Provided records
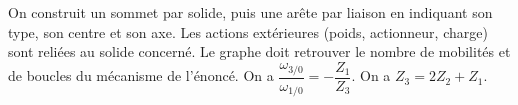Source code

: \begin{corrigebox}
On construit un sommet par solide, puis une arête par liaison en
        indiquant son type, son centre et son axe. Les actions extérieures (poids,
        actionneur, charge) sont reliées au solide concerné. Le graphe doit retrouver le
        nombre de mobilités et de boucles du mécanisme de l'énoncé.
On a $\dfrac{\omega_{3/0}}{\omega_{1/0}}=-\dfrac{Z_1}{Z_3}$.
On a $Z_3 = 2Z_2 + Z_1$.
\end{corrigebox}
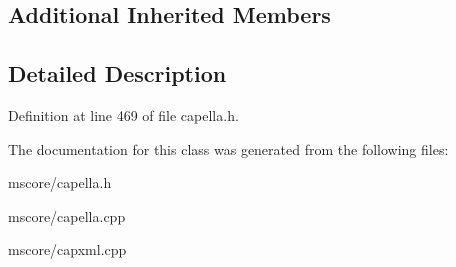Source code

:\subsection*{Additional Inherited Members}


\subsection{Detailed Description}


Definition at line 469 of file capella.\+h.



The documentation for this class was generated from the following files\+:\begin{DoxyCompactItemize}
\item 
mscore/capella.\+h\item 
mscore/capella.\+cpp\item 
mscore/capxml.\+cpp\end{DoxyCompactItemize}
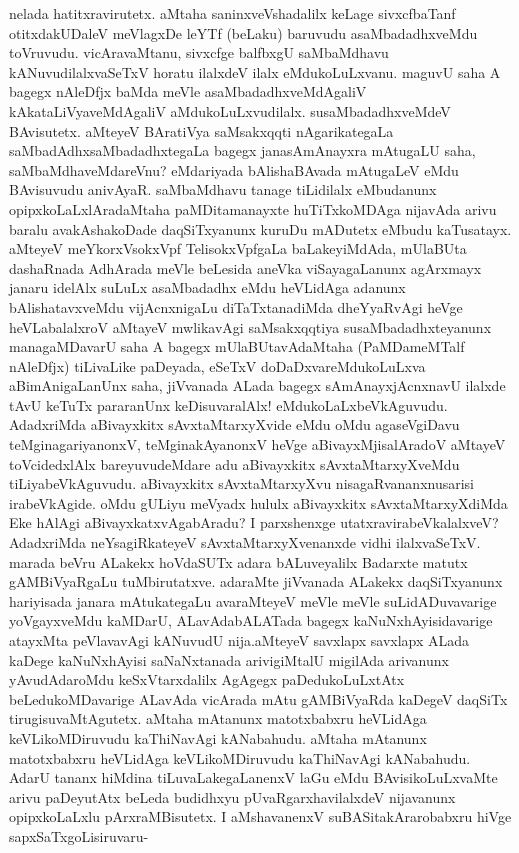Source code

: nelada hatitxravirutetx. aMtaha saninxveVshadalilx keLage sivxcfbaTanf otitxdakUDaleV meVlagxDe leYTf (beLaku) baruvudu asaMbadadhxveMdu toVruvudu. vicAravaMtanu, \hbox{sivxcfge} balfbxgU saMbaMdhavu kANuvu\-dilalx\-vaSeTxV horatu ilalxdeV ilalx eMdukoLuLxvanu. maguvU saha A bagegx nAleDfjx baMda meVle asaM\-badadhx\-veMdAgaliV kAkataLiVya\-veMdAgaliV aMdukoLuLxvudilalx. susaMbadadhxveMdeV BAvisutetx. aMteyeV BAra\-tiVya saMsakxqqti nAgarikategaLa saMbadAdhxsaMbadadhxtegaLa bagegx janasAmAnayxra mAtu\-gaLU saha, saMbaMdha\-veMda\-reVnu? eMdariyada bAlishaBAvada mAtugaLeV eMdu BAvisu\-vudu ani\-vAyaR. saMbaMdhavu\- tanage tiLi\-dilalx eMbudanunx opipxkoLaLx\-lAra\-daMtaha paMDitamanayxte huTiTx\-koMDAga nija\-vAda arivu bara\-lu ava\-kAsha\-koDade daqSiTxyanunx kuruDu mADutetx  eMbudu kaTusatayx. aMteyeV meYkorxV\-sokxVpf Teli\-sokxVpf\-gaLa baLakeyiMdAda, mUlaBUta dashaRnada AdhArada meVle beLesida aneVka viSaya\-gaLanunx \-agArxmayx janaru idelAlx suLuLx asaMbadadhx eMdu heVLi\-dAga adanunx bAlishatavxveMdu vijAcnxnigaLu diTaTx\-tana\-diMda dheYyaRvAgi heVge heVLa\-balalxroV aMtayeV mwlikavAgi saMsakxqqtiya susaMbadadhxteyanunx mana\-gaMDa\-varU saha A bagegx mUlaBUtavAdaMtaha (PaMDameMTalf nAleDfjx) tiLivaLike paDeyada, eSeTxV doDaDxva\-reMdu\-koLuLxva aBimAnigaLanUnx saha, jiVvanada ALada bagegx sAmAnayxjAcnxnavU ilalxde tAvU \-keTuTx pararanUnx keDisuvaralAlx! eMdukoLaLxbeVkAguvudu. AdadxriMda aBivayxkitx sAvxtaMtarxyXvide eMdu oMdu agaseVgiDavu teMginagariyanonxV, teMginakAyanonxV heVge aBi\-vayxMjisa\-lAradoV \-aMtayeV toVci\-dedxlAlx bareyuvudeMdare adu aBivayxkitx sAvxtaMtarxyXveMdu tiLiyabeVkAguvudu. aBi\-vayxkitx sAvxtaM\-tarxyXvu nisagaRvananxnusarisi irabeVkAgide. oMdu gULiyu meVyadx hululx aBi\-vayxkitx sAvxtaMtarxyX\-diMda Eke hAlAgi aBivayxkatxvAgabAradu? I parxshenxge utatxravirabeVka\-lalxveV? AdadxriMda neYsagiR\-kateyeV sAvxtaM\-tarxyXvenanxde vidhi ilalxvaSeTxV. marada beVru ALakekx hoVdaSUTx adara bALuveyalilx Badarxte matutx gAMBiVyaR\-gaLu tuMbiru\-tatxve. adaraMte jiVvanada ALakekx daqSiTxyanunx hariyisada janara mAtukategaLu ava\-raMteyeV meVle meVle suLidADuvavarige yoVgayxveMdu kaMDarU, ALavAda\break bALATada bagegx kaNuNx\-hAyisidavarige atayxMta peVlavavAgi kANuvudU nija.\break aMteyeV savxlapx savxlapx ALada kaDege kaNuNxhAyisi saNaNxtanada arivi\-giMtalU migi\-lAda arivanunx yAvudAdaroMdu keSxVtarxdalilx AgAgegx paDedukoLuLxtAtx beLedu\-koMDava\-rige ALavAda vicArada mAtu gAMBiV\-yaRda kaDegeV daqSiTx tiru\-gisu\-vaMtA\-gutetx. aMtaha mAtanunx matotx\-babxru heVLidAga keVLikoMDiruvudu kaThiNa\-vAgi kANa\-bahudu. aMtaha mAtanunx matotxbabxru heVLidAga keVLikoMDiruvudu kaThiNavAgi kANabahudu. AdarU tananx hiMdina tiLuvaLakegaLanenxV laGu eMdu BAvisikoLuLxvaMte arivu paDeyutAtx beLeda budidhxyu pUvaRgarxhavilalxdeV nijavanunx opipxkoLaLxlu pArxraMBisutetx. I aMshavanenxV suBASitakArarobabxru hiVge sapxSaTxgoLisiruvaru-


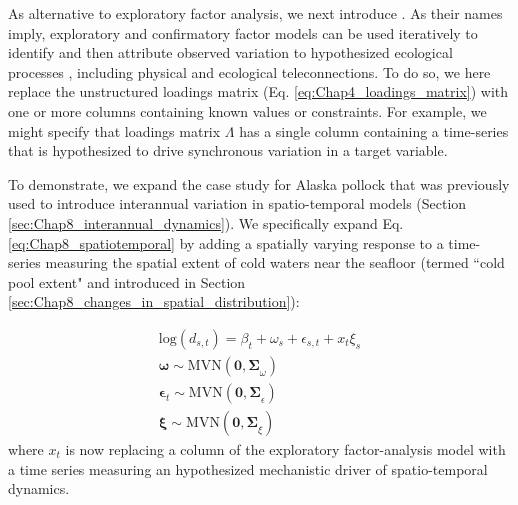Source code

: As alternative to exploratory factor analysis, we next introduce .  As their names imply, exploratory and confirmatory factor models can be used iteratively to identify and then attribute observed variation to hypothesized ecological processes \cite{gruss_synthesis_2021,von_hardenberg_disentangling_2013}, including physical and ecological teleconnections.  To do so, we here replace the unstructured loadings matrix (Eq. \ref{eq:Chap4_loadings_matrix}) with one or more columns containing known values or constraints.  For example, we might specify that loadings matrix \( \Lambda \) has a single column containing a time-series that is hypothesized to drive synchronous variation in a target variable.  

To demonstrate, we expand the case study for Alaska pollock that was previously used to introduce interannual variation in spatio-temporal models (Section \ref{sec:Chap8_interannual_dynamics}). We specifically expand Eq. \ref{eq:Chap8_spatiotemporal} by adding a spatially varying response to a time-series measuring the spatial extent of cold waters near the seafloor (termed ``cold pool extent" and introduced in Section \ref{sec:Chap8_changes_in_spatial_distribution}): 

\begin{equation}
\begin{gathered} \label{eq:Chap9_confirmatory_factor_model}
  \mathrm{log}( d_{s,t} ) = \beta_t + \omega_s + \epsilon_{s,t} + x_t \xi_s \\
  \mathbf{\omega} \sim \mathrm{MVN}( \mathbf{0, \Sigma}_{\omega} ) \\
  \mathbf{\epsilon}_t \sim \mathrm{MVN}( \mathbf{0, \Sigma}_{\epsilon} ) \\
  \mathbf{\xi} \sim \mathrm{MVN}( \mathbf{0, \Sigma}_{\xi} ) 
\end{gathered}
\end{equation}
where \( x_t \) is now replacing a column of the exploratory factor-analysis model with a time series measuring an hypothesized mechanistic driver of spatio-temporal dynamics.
...
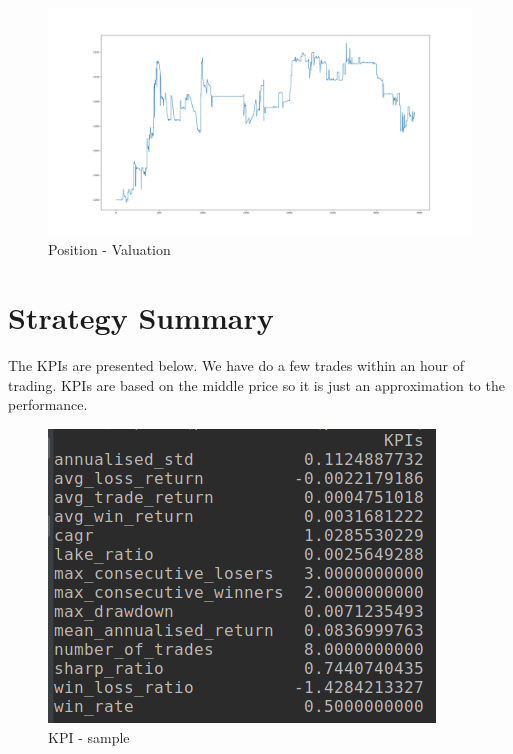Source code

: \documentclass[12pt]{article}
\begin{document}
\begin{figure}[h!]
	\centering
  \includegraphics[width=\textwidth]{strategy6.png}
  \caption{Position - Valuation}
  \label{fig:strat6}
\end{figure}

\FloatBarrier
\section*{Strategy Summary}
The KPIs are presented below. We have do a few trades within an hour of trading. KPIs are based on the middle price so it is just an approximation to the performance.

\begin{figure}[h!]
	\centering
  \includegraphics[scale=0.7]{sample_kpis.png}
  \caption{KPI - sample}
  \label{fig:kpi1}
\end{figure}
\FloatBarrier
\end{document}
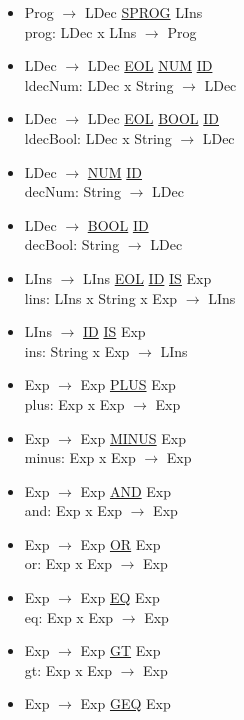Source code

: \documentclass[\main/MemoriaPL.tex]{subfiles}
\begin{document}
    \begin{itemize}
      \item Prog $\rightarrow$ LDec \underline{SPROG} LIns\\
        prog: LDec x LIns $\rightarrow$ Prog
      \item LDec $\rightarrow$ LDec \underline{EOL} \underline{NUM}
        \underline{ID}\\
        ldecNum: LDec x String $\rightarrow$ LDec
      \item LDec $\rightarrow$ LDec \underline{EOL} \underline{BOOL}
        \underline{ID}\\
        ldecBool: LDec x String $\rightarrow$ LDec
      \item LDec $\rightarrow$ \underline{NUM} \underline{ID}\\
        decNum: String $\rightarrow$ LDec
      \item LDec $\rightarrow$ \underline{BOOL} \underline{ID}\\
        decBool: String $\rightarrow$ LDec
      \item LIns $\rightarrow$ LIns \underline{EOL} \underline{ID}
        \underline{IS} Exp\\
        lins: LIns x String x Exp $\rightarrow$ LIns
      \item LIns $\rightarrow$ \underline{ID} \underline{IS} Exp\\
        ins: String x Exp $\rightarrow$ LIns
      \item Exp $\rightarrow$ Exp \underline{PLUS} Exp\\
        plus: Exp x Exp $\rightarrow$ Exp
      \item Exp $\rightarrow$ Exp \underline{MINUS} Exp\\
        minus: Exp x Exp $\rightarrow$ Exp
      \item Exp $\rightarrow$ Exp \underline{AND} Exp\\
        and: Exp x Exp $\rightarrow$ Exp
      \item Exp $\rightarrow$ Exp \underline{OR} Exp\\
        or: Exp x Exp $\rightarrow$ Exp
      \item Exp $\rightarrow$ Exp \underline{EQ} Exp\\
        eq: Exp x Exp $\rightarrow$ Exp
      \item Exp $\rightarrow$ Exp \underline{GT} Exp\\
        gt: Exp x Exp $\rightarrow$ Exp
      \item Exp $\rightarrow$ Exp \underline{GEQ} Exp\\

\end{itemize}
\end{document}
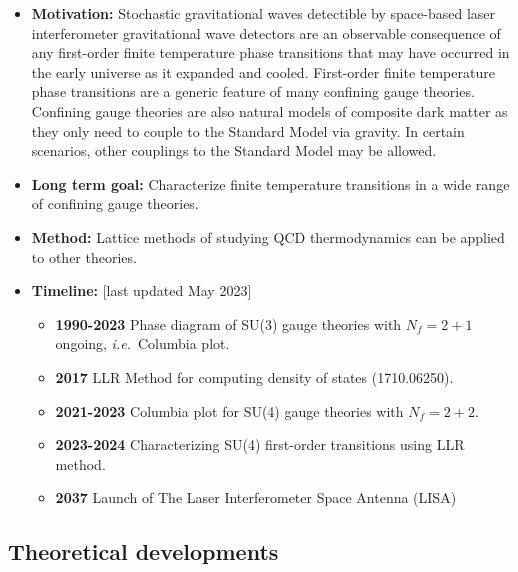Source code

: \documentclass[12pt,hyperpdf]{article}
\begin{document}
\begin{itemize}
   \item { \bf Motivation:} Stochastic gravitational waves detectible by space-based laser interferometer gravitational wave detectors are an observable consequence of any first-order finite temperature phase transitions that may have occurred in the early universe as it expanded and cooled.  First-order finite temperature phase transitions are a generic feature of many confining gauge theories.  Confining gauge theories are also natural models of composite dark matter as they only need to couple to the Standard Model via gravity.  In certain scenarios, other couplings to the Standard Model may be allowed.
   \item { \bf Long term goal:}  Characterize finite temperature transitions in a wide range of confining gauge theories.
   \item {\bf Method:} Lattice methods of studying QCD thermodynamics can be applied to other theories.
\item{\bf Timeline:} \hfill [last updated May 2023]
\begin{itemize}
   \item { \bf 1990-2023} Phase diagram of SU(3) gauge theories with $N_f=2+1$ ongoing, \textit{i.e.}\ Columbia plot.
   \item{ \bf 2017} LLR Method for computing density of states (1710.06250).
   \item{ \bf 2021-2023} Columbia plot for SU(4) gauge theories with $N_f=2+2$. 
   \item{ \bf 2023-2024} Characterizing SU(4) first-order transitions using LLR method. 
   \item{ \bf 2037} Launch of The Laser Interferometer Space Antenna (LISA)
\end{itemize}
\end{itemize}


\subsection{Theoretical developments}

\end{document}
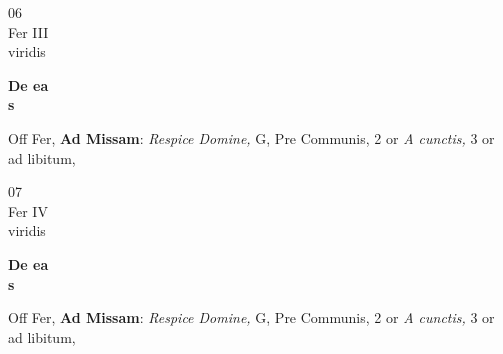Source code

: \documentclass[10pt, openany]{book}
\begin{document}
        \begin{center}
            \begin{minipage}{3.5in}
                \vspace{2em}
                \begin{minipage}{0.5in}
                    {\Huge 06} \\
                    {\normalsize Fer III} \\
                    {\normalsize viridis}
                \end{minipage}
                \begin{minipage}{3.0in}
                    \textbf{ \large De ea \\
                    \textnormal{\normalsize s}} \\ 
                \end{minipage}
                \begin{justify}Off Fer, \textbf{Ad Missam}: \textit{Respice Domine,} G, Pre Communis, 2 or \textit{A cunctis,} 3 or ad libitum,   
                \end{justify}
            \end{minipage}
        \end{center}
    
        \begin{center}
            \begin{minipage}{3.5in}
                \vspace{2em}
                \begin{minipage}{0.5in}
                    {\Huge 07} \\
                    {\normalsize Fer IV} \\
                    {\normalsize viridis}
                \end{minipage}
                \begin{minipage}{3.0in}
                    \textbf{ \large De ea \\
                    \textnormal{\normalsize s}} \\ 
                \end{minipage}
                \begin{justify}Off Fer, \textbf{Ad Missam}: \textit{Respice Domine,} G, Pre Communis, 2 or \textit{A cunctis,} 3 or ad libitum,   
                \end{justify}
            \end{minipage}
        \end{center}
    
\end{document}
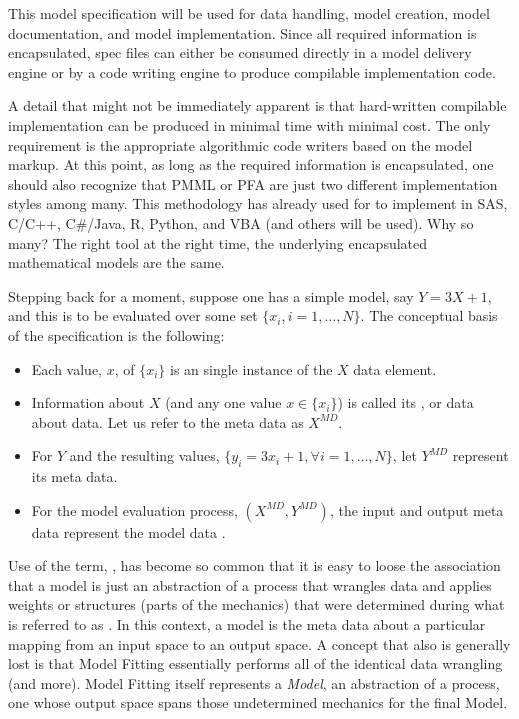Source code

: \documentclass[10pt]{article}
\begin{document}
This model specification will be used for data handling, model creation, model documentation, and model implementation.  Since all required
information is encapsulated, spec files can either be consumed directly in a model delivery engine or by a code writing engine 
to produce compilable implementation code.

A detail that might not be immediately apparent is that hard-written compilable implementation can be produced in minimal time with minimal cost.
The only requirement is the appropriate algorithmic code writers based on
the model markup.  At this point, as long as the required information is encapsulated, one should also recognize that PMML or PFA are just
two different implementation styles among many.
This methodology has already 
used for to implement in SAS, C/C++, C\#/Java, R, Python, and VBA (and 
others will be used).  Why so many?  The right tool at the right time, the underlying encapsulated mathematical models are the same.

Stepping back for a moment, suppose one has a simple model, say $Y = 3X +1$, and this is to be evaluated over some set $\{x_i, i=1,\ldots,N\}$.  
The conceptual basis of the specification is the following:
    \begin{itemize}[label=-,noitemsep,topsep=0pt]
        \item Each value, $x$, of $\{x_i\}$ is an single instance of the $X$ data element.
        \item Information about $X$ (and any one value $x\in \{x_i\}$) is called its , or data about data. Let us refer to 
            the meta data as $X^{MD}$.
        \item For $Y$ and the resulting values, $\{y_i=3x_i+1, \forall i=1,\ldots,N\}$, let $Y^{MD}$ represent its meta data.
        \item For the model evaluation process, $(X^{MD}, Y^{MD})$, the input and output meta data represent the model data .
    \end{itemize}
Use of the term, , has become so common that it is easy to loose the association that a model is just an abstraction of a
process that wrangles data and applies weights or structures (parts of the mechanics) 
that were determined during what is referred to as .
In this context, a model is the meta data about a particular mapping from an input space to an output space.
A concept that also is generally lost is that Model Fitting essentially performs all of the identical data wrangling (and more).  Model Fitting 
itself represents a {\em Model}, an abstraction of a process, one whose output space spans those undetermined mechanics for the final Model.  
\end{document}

What this task involves
Search the entries above for the string "includegraphics". Copy each line that holds it.

Solution to this problem
  \includegraphics[width=\textwidth]{strategy6.png}
  \includegraphics[scale=0.7]{sample_kpis.png}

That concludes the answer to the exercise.